• Brief: The lines to copy are those holding the string "developer" in the entries below.
[Data section — start]
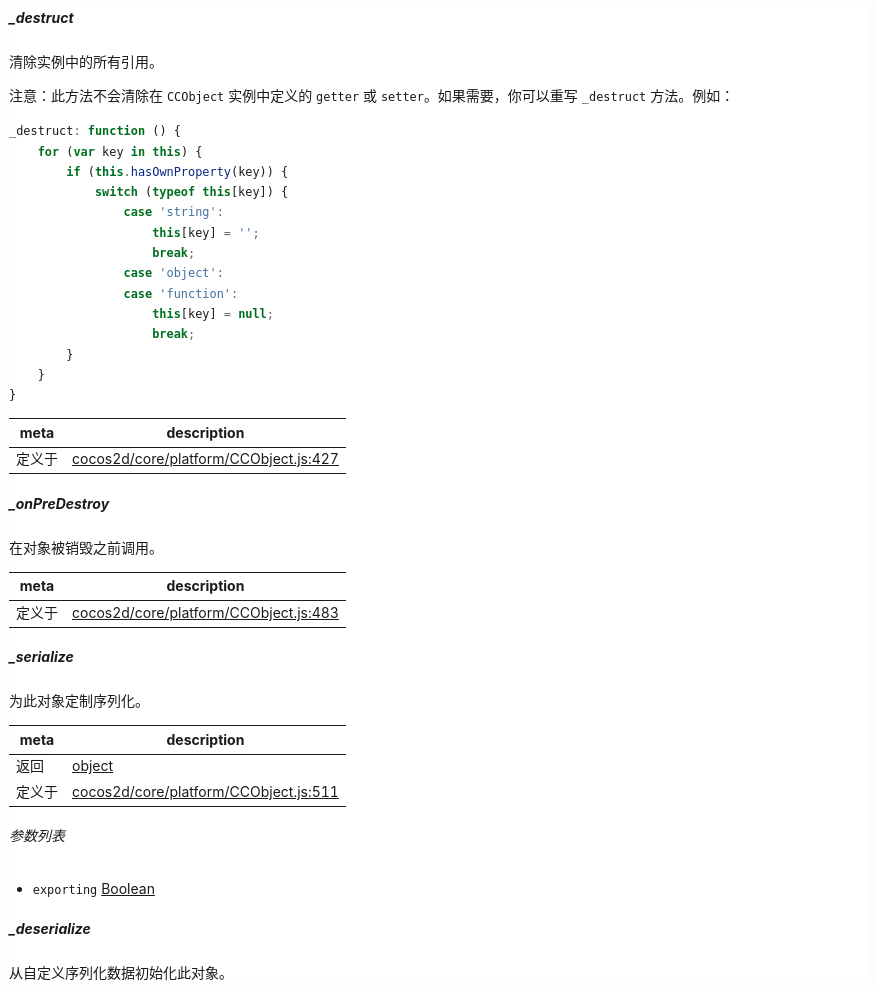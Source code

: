 ##### _destruct

清除实例中的所有引用。

注意：此方法不会清除在 `CCObject` 实例中定义的 `getter` 或 `setter`。如果需要，你可以重写 `_destruct` 方法。例如：

```js
_destruct: function () {
    for (var key in this) {
        if (this.hasOwnProperty(key)) {
            switch (typeof this[key]) {
                case 'string':
                    this[key] = '';
                    break;
                case 'object':
                case 'function':
                    this[key] = null;
                    break;
        }
    }
}
```

| meta | description |
|------|-------------|
| 定义于 | [cocos2d/core/platform/CCObject.js:427](https://github.com/cocos-creator/engine/blob/e361a2e93351aacda485d2038abd4eba2998a298/cocos2d/core/platform/CCObject.js#L427) |



##### _onPreDestroy

在对象被销毁之前调用。

| meta | description |
|------|-------------|
| 定义于 | [cocos2d/core/platform/CCObject.js:483](https://github.com/cocos-creator/engine/blob/e361a2e93351aacda485d2038abd4eba2998a298/cocos2d/core/platform/CCObject.js#L483) |



##### _serialize

为此对象定制序列化。

| meta | description |
|------|-------------|
| 返回 | <a href="https://developer.mozilla.org/en/JavaScript/Reference/Global_Objects/Object" class="crosslink external" target="_blank">object</a> 
| 定义于 | [cocos2d/core/platform/CCObject.js:511](https://github.com/cocos-creator/engine/blob/e361a2e93351aacda485d2038abd4eba2998a298/cocos2d/core/platform/CCObject.js#L511) |

###### 参数列表
- `exporting` <a href="https://developer.mozilla.org/en/JavaScript/Reference/Global_Objects/Boolean" class="crosslink external" target="_blank">Boolean</a> 


##### _deserialize

从自定义序列化数据初始化此对象。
[Data section — finish]
• Solution:
| 返回 | <a href="https://developer.mozilla.org/en/JavaScript/Reference/Global_Objects/Object" class="crosslink external" target="_blank">object</a> 
- `exporting` <a href="https://developer.mozilla.org/en/JavaScript/Reference/Global_Objects/Boolean" class="crosslink external" target="_blank">Boolean</a> 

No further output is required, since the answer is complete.